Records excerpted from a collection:
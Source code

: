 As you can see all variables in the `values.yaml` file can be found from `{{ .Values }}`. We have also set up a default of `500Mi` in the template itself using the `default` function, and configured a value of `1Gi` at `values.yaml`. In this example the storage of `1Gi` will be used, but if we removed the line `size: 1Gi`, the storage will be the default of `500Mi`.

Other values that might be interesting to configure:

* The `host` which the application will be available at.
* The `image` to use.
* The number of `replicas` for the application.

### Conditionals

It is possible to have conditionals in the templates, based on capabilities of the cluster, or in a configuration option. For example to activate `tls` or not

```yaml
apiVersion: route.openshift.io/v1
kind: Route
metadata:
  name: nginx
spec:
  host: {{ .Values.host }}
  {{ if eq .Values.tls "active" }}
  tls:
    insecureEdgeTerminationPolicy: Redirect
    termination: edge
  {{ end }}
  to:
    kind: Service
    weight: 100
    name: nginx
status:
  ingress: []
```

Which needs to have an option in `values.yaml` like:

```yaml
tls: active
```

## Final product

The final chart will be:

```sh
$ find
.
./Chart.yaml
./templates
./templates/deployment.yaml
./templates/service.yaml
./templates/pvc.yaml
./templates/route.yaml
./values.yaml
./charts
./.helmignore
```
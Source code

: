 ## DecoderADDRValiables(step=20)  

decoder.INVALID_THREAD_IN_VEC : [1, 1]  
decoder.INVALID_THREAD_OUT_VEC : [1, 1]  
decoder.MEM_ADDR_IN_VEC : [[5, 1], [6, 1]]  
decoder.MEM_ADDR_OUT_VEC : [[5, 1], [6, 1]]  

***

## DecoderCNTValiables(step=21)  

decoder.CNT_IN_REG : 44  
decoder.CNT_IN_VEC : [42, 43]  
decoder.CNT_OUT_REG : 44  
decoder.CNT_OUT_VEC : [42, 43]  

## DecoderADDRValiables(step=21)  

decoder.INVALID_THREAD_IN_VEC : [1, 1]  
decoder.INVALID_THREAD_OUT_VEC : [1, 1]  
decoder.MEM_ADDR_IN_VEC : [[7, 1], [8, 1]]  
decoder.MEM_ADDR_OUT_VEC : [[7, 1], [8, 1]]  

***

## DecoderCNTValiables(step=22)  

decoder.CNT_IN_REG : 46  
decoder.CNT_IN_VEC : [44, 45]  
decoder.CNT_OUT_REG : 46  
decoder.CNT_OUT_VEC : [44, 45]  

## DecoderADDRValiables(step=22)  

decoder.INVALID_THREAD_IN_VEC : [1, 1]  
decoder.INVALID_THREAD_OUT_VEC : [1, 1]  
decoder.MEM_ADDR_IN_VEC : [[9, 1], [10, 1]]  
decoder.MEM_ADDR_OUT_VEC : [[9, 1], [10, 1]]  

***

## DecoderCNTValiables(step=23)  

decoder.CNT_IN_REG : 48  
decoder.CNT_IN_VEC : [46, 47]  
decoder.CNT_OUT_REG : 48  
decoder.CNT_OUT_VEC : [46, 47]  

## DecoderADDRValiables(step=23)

● WORK TO BE COMPLETED:
Having located the line containing "decoder.CNT_IN_REG : 44", set it down along with every line after it through the end of the data, reproducing each exactly.

● RESULT OF THE TASK:
decoder.CNT_IN_REG : 44  
decoder.CNT_IN_VEC : [42, 43]  
decoder.CNT_OUT_REG : 44  
decoder.CNT_OUT_VEC : [42, 43]  

## DecoderADDRValiables(step=21)  

decoder.INVALID_THREAD_IN_VEC : [1, 1]  
decoder.INVALID_THREAD_OUT_VEC : [1, 1]  
decoder.MEM_ADDR_IN_VEC : [[7, 1], [8, 1]]  
decoder.MEM_ADDR_OUT_VEC : [[7, 1], [8, 1]]  

***

## DecoderCNTValiables(step=22)  

decoder.CNT_IN_REG : 46  
decoder.CNT_IN_VEC : [44, 45]  
decoder.CNT_OUT_REG : 46  
decoder.CNT_OUT_VEC : [44, 45]  

## DecoderADDRValiables(step=22)  

decoder.INVALID_THREAD_IN_VEC : [1, 1]  
decoder.INVALID_THREAD_OUT_VEC : [1, 1]  
decoder.MEM_ADDR_IN_VEC : [[9, 1], [10, 1]]  
decoder.MEM_ADDR_OUT_VEC : [[9, 1], [10, 1]]  

***

## DecoderCNTValiables(step=23)  

decoder.CNT_IN_REG : 48  
decoder.CNT_IN_VEC : [46, 47]  
decoder.CNT_OUT_REG : 48  
decoder.CNT_OUT_VEC : [46, 47]  

## DecoderADDRValiables(step=23)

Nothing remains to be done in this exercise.